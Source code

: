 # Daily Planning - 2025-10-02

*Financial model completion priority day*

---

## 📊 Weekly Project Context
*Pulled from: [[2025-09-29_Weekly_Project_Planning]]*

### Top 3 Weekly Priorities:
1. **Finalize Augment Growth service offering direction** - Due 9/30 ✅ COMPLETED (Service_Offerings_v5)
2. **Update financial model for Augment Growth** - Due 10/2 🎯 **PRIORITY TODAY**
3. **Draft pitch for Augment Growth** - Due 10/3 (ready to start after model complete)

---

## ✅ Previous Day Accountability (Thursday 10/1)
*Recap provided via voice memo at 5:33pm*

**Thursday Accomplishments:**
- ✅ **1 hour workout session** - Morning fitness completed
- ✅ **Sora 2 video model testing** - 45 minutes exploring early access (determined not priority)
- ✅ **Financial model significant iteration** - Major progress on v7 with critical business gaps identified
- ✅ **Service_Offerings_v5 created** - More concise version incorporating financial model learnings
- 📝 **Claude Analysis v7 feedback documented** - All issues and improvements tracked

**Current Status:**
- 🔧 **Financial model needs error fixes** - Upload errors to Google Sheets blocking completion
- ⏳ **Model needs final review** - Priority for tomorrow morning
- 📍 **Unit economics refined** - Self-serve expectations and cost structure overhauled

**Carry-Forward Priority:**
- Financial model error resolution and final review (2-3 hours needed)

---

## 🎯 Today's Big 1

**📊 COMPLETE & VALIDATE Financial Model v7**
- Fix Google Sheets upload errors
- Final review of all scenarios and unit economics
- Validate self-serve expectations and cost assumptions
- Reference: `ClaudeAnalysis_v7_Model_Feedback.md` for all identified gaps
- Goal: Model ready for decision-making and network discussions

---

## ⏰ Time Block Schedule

-.-.-

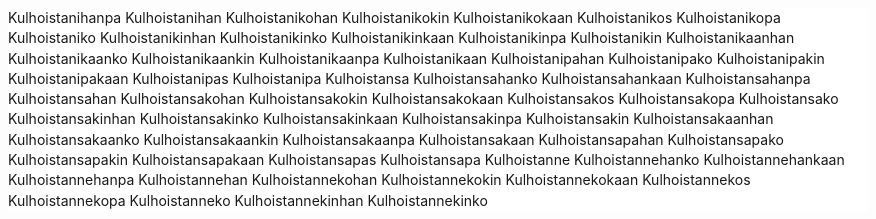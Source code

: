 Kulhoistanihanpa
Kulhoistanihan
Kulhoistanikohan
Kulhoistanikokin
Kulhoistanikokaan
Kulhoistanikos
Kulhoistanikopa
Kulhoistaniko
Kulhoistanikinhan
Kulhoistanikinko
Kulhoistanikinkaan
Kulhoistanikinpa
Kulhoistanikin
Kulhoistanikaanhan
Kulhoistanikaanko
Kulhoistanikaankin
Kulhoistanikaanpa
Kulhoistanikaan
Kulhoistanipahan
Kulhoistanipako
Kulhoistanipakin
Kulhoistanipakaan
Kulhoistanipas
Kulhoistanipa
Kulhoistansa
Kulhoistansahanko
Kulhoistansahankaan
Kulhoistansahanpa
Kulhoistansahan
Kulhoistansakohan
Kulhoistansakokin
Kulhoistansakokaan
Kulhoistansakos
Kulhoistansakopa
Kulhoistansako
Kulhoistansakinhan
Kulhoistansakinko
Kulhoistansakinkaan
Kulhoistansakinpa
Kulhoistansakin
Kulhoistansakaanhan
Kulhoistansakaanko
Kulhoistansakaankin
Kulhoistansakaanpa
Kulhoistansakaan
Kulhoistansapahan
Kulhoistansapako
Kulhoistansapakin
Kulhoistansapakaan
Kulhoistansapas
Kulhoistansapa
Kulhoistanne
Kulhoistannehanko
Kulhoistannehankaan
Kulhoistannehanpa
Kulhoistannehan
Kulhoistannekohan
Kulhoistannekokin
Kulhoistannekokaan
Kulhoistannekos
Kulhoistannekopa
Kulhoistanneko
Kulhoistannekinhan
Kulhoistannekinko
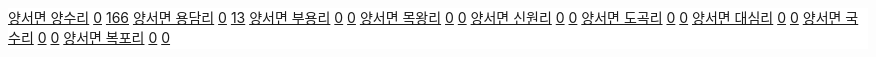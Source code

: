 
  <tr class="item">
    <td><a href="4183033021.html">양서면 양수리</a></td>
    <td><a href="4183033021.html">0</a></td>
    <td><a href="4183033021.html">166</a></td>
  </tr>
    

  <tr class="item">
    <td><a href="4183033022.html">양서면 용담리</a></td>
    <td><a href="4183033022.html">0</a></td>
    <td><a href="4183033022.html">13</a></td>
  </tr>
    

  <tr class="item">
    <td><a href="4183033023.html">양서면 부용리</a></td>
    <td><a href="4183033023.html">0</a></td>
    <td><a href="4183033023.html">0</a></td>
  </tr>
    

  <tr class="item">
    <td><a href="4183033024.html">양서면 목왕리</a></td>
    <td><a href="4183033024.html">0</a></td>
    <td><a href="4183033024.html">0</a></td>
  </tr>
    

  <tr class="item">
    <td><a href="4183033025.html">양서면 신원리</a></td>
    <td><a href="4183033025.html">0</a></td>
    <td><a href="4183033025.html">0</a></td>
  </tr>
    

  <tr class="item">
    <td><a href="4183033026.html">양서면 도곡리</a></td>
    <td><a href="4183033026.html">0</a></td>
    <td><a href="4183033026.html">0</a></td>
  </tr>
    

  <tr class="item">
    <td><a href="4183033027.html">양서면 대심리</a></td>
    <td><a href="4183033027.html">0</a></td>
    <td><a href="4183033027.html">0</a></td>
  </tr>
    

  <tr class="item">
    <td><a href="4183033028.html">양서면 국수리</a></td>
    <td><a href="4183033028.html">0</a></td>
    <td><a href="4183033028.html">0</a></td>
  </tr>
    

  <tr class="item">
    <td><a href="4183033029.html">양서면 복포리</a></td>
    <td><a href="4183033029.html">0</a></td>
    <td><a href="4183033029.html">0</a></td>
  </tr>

-.-.-

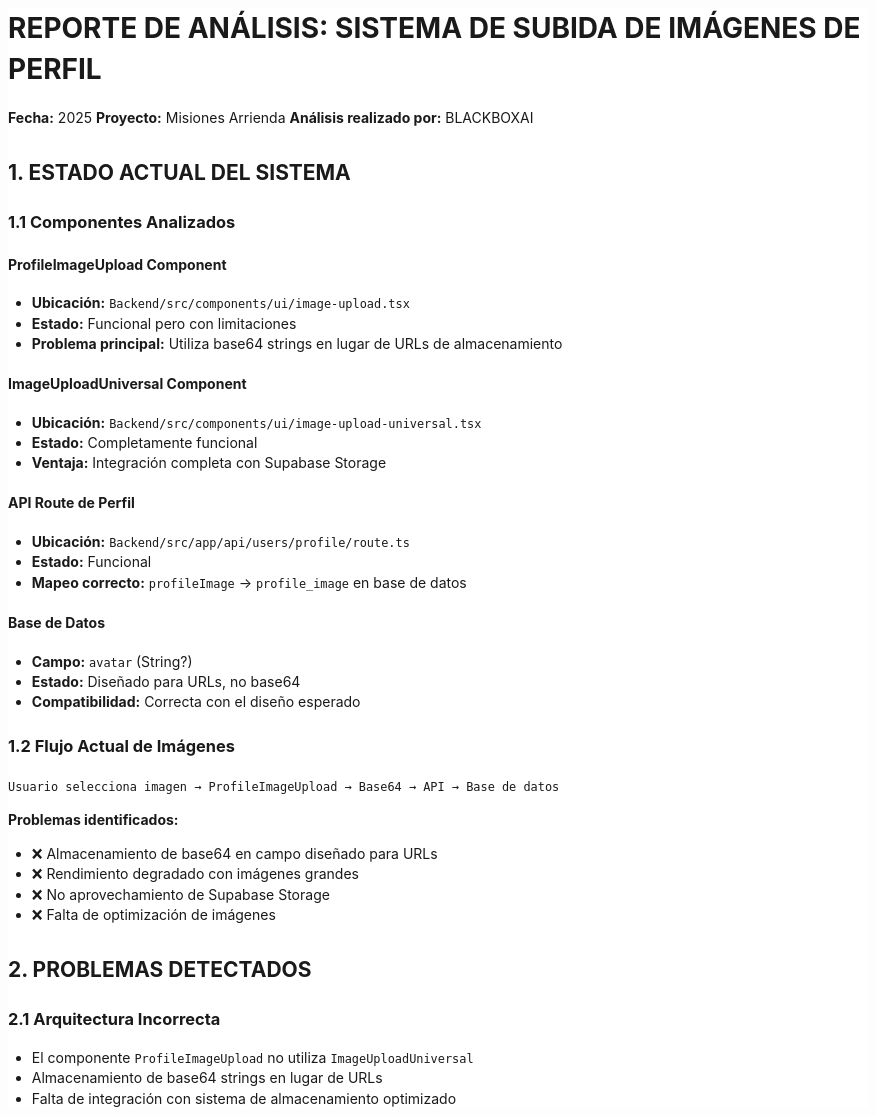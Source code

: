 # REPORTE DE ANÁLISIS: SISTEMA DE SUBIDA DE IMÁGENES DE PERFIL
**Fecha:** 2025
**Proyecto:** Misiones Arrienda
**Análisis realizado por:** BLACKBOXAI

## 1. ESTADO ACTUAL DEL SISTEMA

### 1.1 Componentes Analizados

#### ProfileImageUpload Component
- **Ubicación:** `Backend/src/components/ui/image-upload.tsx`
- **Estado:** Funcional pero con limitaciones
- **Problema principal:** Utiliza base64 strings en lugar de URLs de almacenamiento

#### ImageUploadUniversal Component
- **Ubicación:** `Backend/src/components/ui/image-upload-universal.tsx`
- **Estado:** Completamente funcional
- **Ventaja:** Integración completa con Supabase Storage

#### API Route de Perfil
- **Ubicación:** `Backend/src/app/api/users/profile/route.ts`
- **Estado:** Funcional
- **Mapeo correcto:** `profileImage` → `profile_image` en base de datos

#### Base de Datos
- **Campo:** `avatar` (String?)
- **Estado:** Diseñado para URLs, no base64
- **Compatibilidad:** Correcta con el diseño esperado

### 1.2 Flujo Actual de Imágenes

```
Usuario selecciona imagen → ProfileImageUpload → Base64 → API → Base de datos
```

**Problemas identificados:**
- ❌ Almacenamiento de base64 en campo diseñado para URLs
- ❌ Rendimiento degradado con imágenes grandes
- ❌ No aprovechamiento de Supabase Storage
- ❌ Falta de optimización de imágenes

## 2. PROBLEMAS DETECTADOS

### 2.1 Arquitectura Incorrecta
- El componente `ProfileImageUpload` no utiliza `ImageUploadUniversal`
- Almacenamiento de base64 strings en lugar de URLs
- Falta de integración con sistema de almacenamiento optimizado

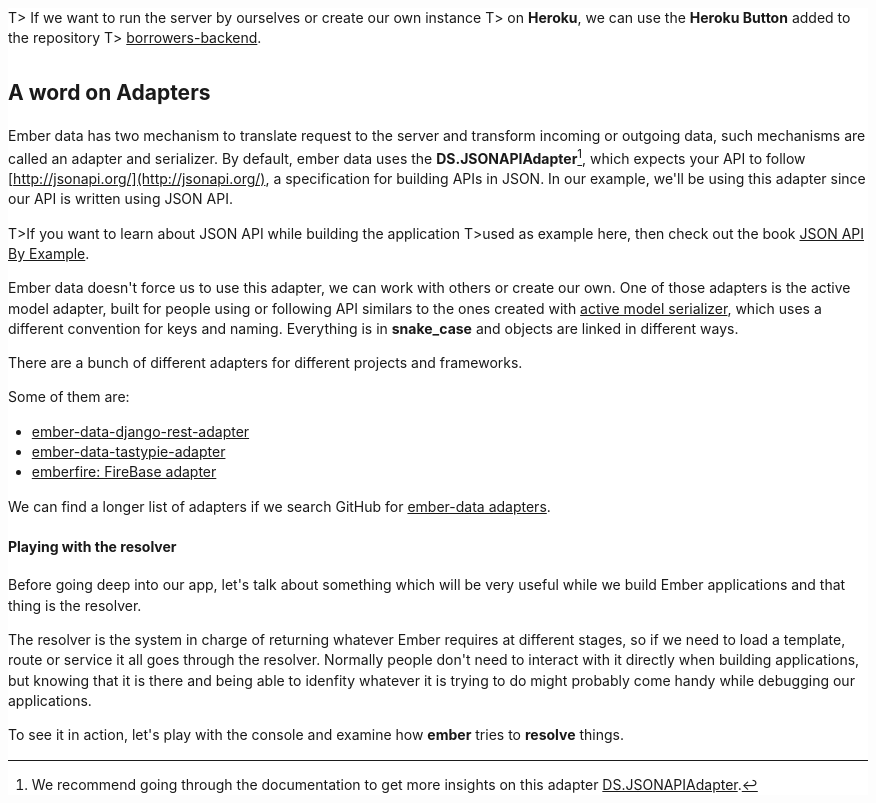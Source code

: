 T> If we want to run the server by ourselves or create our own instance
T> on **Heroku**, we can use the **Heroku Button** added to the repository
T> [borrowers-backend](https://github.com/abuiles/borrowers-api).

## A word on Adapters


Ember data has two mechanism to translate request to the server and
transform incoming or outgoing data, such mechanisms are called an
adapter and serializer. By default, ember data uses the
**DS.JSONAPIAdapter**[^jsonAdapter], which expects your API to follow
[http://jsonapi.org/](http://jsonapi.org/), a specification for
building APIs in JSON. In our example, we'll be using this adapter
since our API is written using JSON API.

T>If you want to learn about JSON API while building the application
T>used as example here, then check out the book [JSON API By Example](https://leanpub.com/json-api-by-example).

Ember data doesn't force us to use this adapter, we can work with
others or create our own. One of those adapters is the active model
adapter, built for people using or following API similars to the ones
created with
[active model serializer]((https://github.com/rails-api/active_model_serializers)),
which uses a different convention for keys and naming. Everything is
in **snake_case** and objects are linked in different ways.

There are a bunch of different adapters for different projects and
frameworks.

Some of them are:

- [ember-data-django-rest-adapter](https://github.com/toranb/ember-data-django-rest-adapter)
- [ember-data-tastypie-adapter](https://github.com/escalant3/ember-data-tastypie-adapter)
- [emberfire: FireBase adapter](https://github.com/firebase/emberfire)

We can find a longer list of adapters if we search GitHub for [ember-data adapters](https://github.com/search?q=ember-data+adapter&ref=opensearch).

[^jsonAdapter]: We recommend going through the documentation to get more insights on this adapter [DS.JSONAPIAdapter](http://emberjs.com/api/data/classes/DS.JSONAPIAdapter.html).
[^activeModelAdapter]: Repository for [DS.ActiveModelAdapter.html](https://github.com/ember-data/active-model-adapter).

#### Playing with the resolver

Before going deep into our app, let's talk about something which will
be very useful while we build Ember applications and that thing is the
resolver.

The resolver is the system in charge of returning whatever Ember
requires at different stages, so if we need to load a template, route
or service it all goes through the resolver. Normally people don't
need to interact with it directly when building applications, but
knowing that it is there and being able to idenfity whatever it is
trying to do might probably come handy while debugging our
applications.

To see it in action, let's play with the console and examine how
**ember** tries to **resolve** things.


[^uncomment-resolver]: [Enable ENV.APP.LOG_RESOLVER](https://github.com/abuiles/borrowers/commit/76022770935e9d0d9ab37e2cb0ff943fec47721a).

-.-.-

**Exercise**
Go through the entries above and copy out every line that includes the word "jsonAdapter".

**Written solution**
**DS.JSONAPIAdapter**[^jsonAdapter], which expects your API to follow
[^jsonAdapter]: We recommend going through the documentation to get more insights on this adapter [DS.JSONAPIAdapter](http://emberjs.com/api/data/classes/DS.JSONAPIAdapter.html).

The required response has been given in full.